One-sentence Summary

Researchers from Fudan University and StepFun introduce PixelSmile, a Diffusion framework that resolves semantic overlap in facial editing by employing symmetric joint training and contrastive learning. This approach enables precise, continuous control over expression intensity and seamless blending while robustly preserving identity across real-world and anime domains.

Key Contributions

• The paper introduces the Flex Facial Expression (FFE) dataset with continuous 12-dimensional affective annotations and establishes FFE-Bench to evaluate structural confusion, editing accuracy, linear controllability, and the trade-off between expression editing and identity preservation.
• A novel diffusion framework named PixelSmile is presented, which employs fully symmetric joint training and contrastive learning to disentangle overlapping expression semantics and produce stronger, more distinguishable facial expressions.
• Experiments demonstrate that the proposed method achieves precise and stable linear expression control through textual latent interpolation while maintaining robust identity preservation and supporting smooth expression blending across real-world and anime domains.

Introduction

Facial expression editing is critical for realistic portrait manipulation in applications ranging from digital avatars to content creation, yet current diffusion-based models struggle with fine-grained control. Prior approaches rely on discrete one-hot labels that force continuous human emotions into rigid categories, causing semantic entanglement where similar expressions like fear and surprise become indistinguishable and leading to identity drift during editing. The authors address these limitations by introducing the Flex Facial Expression (FFE) dataset with continuous affective annotations and proposing PixelSmile, a diffusion framework that uses symmetric joint training and textual latent interpolation to disentangle overlapping emotions for precise, linearly controllable editing.

Dataset

• Dataset Composition and Sources: The authors construct the FFE dataset through a four-stage pipeline to support fine-grained facial expression editing across real-world and anime domains. The final collection comprises 60,000 images, split evenly with 30,000 images per domain. The real-world subset draws from public portrait datasets like the Human Images Dataset and Matting Human Dataset, while the anime subset is curated from 207 productions covering 629 characters.
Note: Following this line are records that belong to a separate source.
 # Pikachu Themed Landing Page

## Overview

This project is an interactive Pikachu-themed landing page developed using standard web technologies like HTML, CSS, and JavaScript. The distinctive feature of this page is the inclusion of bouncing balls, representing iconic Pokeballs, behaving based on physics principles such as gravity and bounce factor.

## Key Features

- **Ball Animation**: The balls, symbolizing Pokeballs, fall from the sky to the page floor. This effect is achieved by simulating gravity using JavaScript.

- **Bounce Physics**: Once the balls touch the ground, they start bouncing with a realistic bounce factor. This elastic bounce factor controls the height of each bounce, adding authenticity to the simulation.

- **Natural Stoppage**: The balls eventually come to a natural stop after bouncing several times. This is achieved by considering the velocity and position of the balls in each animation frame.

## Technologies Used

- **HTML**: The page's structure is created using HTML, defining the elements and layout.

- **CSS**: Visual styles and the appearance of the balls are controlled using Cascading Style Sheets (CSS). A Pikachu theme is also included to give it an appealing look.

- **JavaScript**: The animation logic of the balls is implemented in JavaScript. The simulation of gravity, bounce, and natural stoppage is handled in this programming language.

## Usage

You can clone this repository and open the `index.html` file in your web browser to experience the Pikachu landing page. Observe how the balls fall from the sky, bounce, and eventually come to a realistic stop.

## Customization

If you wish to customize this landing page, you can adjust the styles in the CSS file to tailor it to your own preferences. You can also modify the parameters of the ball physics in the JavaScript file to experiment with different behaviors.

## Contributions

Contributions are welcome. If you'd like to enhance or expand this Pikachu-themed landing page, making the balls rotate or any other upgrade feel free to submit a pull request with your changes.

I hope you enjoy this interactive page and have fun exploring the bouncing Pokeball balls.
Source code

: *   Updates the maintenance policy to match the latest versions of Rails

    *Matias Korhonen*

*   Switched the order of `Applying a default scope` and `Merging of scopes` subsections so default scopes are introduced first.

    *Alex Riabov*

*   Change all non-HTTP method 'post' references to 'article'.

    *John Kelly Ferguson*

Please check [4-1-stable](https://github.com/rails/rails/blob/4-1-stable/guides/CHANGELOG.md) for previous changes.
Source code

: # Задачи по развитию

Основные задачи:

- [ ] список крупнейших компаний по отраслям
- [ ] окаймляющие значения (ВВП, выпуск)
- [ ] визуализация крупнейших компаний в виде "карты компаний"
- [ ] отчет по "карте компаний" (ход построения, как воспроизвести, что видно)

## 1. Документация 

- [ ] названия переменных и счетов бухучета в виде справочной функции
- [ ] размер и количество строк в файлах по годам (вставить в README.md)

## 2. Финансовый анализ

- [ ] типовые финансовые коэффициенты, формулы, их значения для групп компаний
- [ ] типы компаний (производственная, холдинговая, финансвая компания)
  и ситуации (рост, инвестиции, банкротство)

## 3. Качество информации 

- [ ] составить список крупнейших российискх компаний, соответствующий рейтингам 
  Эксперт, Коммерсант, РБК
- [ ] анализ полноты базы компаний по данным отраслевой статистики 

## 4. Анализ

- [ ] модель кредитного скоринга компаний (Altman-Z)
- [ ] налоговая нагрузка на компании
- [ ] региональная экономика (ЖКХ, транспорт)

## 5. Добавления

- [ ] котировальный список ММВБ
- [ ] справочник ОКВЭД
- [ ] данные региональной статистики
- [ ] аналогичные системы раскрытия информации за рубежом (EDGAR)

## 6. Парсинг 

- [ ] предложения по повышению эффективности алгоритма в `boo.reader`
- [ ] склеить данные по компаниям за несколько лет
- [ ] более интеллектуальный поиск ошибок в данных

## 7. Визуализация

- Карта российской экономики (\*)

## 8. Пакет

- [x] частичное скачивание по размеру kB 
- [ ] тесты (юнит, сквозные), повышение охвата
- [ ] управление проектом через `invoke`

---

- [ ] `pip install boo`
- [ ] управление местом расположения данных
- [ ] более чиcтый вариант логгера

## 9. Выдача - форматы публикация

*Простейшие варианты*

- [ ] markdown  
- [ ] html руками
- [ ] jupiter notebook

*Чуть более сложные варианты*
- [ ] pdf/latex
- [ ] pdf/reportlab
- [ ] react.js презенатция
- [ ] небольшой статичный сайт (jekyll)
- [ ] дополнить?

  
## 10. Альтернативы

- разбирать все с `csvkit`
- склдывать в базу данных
• Key Details for Each Subset:

  • Real Domain: Contains approximately 6,000 base identities featuring diverse demographics and scene compositions, including close-ups and full-body shots.
  • Anime Domain: Includes stylized portraits from various styles such as CG, 2D, chibi, and manga, with a flatter age distribution but higher ambiguity in gender and age labels.
  • Expression Variety: Both subsets utilize a structured prompt library for 12 target expressions (six basic and six extended emotions) decomposed into facial attributes to ensure anatomical consistency.

• Data Usage and Training Strategy:

  • Generation: The authors use the Nano Banana Pro image editing model to synthesize multiple target expressions with varying intensities for each base identity.
  • Training Framework: A joint fully symmetric training approach is adopted where the model samples a source image and a confusing expression pair to construct triplets.
  • Loss Components: The training objective combines a Flow-Matching loss for intensity alignment, a contrastive loss for expression separation, and an identity preservation loss.
  • Ablation Study: For comparison, the authors also process the MEAD dataset by sampling front-view frames and mapping discrete intensity levels to continuous values.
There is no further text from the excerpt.